NYTT LAND - Torem
Mehr über Nytt Land
- Genre:
- Dark Folk / Ethnic / Ritual Ambient
- ∅-Note:
- 8.00
- Label:
- Napalm Records
- Release:
- 06.10.2023
- Olenmet
- Nord
- Risu Raknar
- Johem Ar
- Manito
- Huginn Ok Muninn
- Rise Of Midgard
- Torem
- Iavel
Im Osten nichts Neues?
Das schamanische Dark-Folk-Projekt NYTT LAND aus Sibirien, das in 2013 von dem Ehepaar Anatoly und Natasha Pakhalenko gegründet wurde, wurde bereits von meinen Kollegen Björn Backes in seinem Review über "Odal" und Swen Reuter in seinem Festivalbericht zum Wave Gotik Treffen 2018 in Leipzig äußerst treffend umrissen. Zumindest entsprechen deren Beschreibungen meinen Erfahrungen, wobei ich mich zu den eher zugeneigten Zuhörern zählen mag, da mir der traditionelle ursprüngliche Ansatz sehr zusagt.

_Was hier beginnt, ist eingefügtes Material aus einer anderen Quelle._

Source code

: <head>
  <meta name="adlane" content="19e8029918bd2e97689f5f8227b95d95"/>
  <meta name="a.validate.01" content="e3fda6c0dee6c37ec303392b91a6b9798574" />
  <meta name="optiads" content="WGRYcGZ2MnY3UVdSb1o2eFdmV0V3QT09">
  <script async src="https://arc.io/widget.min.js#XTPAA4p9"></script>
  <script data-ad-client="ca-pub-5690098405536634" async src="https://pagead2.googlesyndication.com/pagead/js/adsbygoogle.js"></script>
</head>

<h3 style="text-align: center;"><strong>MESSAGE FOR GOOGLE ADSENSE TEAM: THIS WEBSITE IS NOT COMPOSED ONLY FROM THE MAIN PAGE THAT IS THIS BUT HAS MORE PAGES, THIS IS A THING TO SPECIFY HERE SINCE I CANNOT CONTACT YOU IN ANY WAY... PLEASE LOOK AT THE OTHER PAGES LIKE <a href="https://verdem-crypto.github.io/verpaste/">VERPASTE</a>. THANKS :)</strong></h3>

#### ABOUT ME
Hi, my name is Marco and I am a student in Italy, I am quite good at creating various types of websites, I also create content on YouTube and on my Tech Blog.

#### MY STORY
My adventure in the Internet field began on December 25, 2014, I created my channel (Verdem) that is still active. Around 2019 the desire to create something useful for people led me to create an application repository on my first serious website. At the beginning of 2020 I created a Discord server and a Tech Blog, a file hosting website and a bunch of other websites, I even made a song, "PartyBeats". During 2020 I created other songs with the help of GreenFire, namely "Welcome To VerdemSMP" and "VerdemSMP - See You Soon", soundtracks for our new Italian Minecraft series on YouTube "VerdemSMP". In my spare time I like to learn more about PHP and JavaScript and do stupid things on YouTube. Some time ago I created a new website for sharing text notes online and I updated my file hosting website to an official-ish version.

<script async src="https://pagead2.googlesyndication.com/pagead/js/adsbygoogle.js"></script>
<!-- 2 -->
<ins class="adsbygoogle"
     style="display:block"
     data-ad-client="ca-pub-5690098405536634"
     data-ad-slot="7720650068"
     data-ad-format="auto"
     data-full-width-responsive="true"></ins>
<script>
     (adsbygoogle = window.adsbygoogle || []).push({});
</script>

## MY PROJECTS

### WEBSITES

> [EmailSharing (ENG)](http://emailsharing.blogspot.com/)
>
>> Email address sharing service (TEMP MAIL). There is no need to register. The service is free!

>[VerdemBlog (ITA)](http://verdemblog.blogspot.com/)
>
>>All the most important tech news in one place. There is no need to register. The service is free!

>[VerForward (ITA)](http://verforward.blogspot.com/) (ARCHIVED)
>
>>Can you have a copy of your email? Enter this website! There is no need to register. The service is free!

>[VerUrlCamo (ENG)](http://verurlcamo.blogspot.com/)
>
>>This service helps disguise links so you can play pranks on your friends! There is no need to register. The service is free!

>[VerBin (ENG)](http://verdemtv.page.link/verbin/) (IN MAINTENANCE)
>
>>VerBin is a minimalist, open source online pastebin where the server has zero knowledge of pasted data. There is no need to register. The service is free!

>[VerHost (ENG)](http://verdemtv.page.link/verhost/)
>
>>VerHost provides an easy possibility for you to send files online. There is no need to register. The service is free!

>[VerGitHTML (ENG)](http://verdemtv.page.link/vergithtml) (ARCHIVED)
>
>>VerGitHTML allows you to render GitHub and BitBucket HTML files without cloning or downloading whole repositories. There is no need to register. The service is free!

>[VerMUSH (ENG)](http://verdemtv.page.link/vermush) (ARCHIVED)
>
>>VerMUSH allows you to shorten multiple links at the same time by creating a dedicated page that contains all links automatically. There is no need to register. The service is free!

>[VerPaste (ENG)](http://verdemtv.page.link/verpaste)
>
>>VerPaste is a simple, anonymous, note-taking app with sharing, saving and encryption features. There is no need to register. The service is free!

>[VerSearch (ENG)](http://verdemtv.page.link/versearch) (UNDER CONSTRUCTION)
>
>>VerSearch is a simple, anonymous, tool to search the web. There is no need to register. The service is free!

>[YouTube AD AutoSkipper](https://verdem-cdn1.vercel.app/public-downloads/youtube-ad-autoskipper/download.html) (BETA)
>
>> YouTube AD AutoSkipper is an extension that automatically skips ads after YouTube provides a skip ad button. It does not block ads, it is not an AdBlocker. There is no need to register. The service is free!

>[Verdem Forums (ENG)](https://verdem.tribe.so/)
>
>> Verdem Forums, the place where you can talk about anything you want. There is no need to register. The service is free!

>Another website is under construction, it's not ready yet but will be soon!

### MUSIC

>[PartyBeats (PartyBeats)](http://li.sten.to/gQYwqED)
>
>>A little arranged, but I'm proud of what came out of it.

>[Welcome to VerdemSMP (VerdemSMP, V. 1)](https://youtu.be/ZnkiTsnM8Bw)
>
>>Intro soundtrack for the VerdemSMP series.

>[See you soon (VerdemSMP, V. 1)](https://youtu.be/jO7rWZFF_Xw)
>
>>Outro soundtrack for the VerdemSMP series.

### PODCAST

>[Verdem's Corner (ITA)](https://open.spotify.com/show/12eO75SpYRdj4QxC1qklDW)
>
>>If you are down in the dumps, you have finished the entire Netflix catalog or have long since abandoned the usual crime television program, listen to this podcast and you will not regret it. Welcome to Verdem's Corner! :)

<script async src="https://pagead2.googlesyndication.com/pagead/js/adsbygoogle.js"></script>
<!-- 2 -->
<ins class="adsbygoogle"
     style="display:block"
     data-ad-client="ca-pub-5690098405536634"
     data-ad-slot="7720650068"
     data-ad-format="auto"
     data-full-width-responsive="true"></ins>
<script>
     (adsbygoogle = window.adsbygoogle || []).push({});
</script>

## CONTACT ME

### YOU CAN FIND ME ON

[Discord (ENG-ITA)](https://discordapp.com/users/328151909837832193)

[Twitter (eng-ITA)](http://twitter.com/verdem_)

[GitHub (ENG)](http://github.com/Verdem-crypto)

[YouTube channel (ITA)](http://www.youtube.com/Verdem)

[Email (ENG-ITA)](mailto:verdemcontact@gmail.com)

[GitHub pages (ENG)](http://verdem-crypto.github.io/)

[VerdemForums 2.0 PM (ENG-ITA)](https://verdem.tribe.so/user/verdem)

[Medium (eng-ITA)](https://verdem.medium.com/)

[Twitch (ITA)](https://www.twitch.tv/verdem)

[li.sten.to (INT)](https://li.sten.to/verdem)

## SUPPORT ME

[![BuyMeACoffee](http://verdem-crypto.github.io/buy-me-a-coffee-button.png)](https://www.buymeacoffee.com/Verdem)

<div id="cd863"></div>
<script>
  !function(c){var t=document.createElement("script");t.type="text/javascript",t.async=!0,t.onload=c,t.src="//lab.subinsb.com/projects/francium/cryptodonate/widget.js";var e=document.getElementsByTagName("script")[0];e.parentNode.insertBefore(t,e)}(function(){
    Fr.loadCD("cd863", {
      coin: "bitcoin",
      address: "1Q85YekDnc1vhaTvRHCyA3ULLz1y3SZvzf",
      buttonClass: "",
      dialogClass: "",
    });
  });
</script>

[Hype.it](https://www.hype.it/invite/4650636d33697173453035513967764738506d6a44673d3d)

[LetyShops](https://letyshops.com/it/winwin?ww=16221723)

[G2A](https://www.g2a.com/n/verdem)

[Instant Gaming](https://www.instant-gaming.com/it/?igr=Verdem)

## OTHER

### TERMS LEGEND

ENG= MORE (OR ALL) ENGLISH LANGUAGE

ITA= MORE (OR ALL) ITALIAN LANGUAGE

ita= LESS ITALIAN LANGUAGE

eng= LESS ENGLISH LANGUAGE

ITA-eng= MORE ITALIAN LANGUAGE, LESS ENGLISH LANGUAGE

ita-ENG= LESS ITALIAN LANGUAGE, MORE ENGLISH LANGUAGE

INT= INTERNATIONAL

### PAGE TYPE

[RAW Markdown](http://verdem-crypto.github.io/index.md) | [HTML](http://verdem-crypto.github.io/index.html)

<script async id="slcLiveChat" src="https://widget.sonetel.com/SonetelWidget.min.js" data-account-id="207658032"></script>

Seit dem vorgenannten Album aus 2018 sind noch zwei weitere Alben erschienen, auf welche ich hier verweisen möchte, da ich auch diese für empfehlenswert halte. "CVLT" wurde 2020 noch vom Projekt selbst veröffentlicht, doch "Ritual" aus 2021 erreichte dann schon über Napalm Records die Öffentlichkeit. Auch das mir nun vorliegende "Torem" wird von dem Label angeboten.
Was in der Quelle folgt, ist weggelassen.